Four Hurdles to Trump and Putin Cooperation

The first hurdle will be the Russian assumption that any U.S. efforts to increase bilateral ties will be simply a prelude to yet another Color Revolution or Arab Spring style effort to destabilize Russia.

The book, “The Nature and Content of a New-Generation War,” was written by two military theorists at the Centre for Military-Strategic Studies of the Russian General Staff.

The theorists, Chekinov and Bodganov, purported to describe U.S. strategy as follows:

The aggressive side will be first to use non-military actions and measures as it plans to attack its victim in a new-generation war. With powerful information technologies at its disposal, the aggressor will make an effort to involve all public institutions in the country it intends to attack, primarily the mass media and religious organizations, cultural institutions, non-governmental organizations…

This is represented as the U.S. strategy, but actually offers a fair description of recent Russian actions in Ukraine.
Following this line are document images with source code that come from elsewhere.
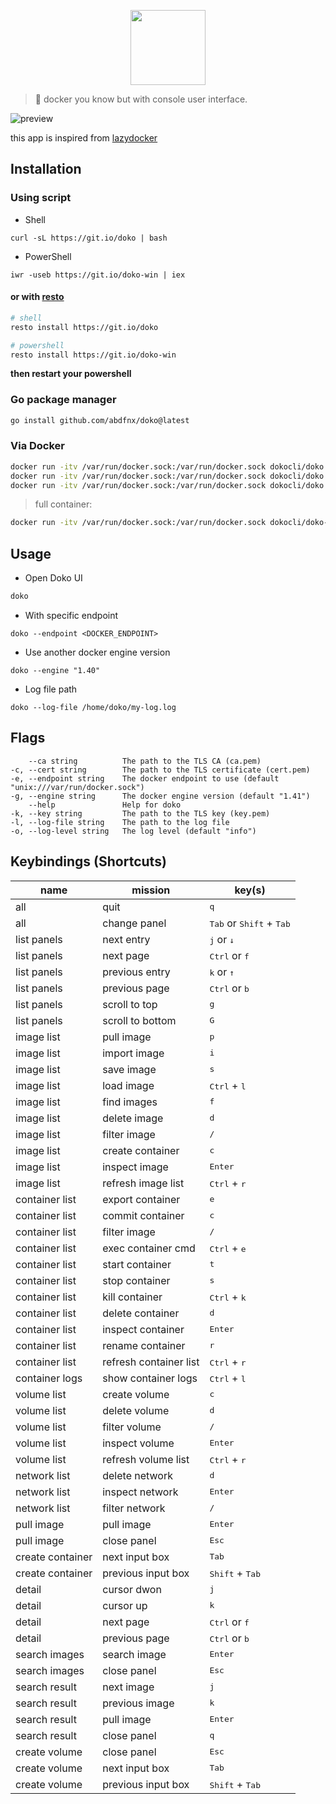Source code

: <p align="center">
  <img src="https://raw.githubusercontent.com/abdfnx/doko/main/.github/assets/logo.svg" height="120px" />
</p>

> 🐳 docker you know but with console user interface.

![preview](https://user-images.githubusercontent.com/64256993/148515590-dccda7c1-73ea-45c6-80b6-901633861fde.gif)

this app is inspired from [lazydocker](https://github.com/jesseduffield/lazydocker)

## Installation

### Using script

- Shell

```
curl -sL https://git.io/doko | bash
```

- PowerShell

```
iwr -useb https://git.io/doko-win | iex
```

#### or with [**resto**](https://github.com/abdfnx/resto)

```bash
# shell
resto install https://git.io/doko

# powershell
resto install https://git.io/doko-win
```

**then restart your powershell**

### Go package manager

```bash
go install github.com/abdfnx/doko@latest
```

### Via Docker

```bash
docker run -itv /var/run/docker.sock:/var/run/docker.sock dokocli/doko
docker run -itv /var/run/docker.sock:/var/run/docker.sock dokocli/doko <FLAGS>
docker run -itv /var/run/docker.sock:/var/run/docker.sock dokocli/doko <CMD>
```

> full container:

```bash
docker run -itv /var/run/docker.sock:/var/run/docker.sock dokocli/doko-full
```

## Usage

- Open Doko UI

```bash
doko
```

- With specific endpoint

```
doko --endpoint <DOCKER_ENDPOINT>
```

- Use another docker engine version

```
doko --engine "1.40"
```

- Log file path

```
doko --log-file /home/doko/my-log.log
```

## Flags

```
    --ca string          The path to the TLS CA (ca.pem)
-c, --cert string        The path to the TLS certificate (cert.pem)
-e, --endpoint string    The docker endpoint to use (default "unix:///var/run/docker.sock")
-g, --engine string      The docker engine version (default "1.41")
    --help               Help for doko
-k, --key string         The path to the TLS key (key.pem)
-l, --log-file string    The path to the log file
-o, --log-level string   The log level (default "info")
```

## Keybindings (Shortcuts)

| name             | mission                | key(s)                                              |
| ---------------- | ---------------------- | --------------------------------------------------- |
| all              | quit                   | <kbd>q</kbd>                                        |
| all              | change panel           | <kbd>Tab</kbd> or <kbd>Shift</kbd> + <kbd>Tab</kbd> |
| list panels      | next entry             | <kbd>j</kbd> or <kbd>↓</kbd>                        |
| list panels      | next page              | <kbd>Ctrl</kbd> or <kbd>f</kbd>                     |
| list panels      | previous entry         | <kbd>k</kbd> or <kbd>↑</kbd>                        |
| list panels      | previous page          | <kbd>Ctrl</kbd> or <kbd>b</kbd>                     |
| list panels      | scroll to top          | <kbd>g</kbd>                                        |
| list panels      | scroll to bottom       | <kbd>G</kbd>                                        |
| image list       | pull image             | <kbd>p</kbd>                                        |
| image list       | import image           | <kbd>i</kbd>                                        |
| image list       | save image             | <kbd>s</kbd>                                        |
| image list       | load image             | <kbd>Ctrl</kbd> + <kbd>l</kbd>                      |
| image list       | find images            | <kbd>f</kbd>                                        |
| image list       | delete image           | <kbd>d</kbd>                                        |
| image list       | filter image           | <kbd>/</kbd>                                        |
| image list       | create container       | <kbd>c</kbd>                                        |
| image list       | inspect image          | <kbd>Enter</kbd>                                    |
| image list       | refresh image list     | <kbd>Ctrl</kbd> + <kbd>r</kbd>                      |
| container list   | export container       | <kbd>e</kbd>                                        |
| container list   | commit container       | <kbd>c</kbd>                                        |
| container list   | filter image           | <kbd>/</kbd>                                        |
| container list   | exec container cmd     | <kbd>Ctrl</kbd> + <kbd>e</kbd>                      |
| container list   | start container        | <kbd>t</kbd>                                        |
| container list   | stop container         | <kbd>s</kbd>                                        |
| container list   | kill container         | <kbd>Ctrl</kbd> + <kbd>k</kbd>                      |
| container list   | delete container       | <kbd>d</kbd>                                        |
| container list   | inspect container      | <kbd>Enter</kbd>                                    |
| container list   | rename container       | <kbd>r</kbd>                                        |
| container list   | refresh container list | <kbd>Ctrl</kbd> + <kbd>r</kbd>                      |
| container logs   | show container logs    | <kbd>Ctrl</kbd> + <kbd>l</kbd>                      |
| volume list      | create volume          | <kbd>c</kbd>                                        |
| volume list      | delete volume          | <kbd>d</kbd>                                        |
| volume list      | filter volume          | <kbd>/</kbd>                                        |
| volume list      | inspect volume         | <kbd>Enter</kbd>                                    |
| volume list      | refresh volume list    | <kbd>Ctrl</kbd> + <kbd>r</kbd>                      |
| network list     | delete network         | <kbd>d</kbd>                                        |
| network list     | inspect network        | <kbd>Enter</kbd>                                    |
| network list     | filter network         | <kbd>/</kbd>                                        |
| pull image       | pull image             | <kbd>Enter</kbd>                                    |
| pull image       | close panel            | <kbd>Esc</kbd>                                      |
| create container | next input box         | <kbd>Tab</kbd>                                      |
| create container | previous input box     | <kbd>Shift</kbd> + <kbd>Tab</kbd>                   |
| detail           | cursor dwon            | <kbd>j</kbd>                                        |
| detail           | cursor up              | <kbd>k</kbd>                                        |
| detail           | next page              | <kbd>Ctrl</kbd> or <kbd>f</kbd>                     |
| detail           | previous page          | <kbd>Ctrl</kbd> or <kbd>b</kbd>                     |
| search images    | search image           | <kbd>Enter</kbd>                                    |
| search images    | close panel            | <kbd>Esc</kbd>                                      |
| search result    | next image             | <kbd>j</kbd>                                        |
| search result    | previous image         | <kbd>k</kbd>                                        |
| search result    | pull image             | <kbd>Enter</kbd>                                    |
| search result    | close panel            | <kbd>q</kbd>                                        |
| create volume    | close panel            | <kbd>Esc</kbd>                                      |
| create volume    | next input box         | <kbd>Tab</kbd>                                      |
| create volume    | previous input box     | <kbd>Shift</kbd> + <kbd>Tab</kbd>                   |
In this theory regarding the combined value of soft and hard power, Russia would feel exposed because they could not protect themselves should a future U.S. administration decide to deploy the power inherent in such public and private institutional relations.

The second hurdle is that, in addition to Russian suspicions, governments are more constrained than they generally believe. Dr. George Friedman, Founder and CEO of STRATFOR, observes that countries’ foreign policy options are more shaped by external constraints of geopolitics than any administration would like to acknowledge.

This is the reason why the broad foreign policy of most countries rarely changes despite the arrival of a new administration.

President Putin addressed this recently. In an interview with NBC’s Megyn Kelly, he explained that Russia has limited interest in U.S. domestic politics since, “Presidents come and go, and even the parties in power change, but the main political direction does not change.”

Trump may want to change the relationship between Russia and the U.S., but his power to do so is limited. If geopolitical tensions with China rise, however, that may give Trump more leverage to push his agenda with Russia.

U.S. Domestic Politics

The two challenges we’ve listed so far are the inertia of geopolitics and Russian suspicion. However, the Trump administration also faces a wall of skepticism at home resulting from a rampant disinformation campaign within the U.S. stemming from the election.

The WikiLeaks release of the emails of Hillary Clinton’s campaign chairman, John Podesta, was a devastating blow to the Clinton campaign in the final weeks of the campaign.

When Donald Trump won in a shocking upset, Clinton campaign and the Obama administration — with the support of the corrupt and compromised media — developed a strategy to position themselves as the aggrieved victim of Russian interference.

The main point was to shift the blame off of their glaring campaign mistakes and limit their criminal exposure. By refusing to address any of the factual misconduct revealed in the Podesta emails, they successfully shifted the narrative.

Instead of Democratic collusion and abuse of U.S. intelligence services to rig a U.S. election, the story that has persisted is accusations of Russian perfidy and alleged Trump campaign “collusion.” 

The bottom line is that until this fictional scandal dies, it will be hard for Trump to take any friendly action toward Russia without inviting more hysterical media coverage.

China will benefit from the Democratic-mainstream media disinformation campaign. The media has effectively blocked the United States from normalizing relations with Russia and from improving our position in the looming showdown with China and North Korea.

Putin and the Perception of U.S. Decline

The final reason a rapprochement with Russia will be difficult is the widespread belief among Russian and Chinese strategists that the U.S. is in irreversible decline.

Given the parabolic increase of U.S. debt and unfunded liabilities, both Russia and China are keen to avoid a direct confrontation with the overwhelming military power of superpower they already see in decline.

While both Russia and China face enormous economic and demographic challenges themselves, the balance of power (along with the world’s physical gold stocks), is slowly but surely shifting to the East.

Russia has a relatively modest economy and exposed geo-strategic position between China and NATO. President Putin perfectly understands that patience and strategic positioning are the keys to a successful endgame for Russia.

The Trump-Putin meeting on the margins of the G20 conference will garner tremendous coverage. I expect it to be polite, but given the ongoing investigations of Russian “interference” in the U.S. election, both sides will seek to play down domestic expectations.

If the pending Congressional testimony of former Attorney General Loretta Lynch and Clinton Campaign Manager John Podesta results in a shift of media focus to the abuse of U.S. intelligence services by the Obama administration, then the Trump administration will have more flexibility to escape the policy constraints currently imposed by the Deep State.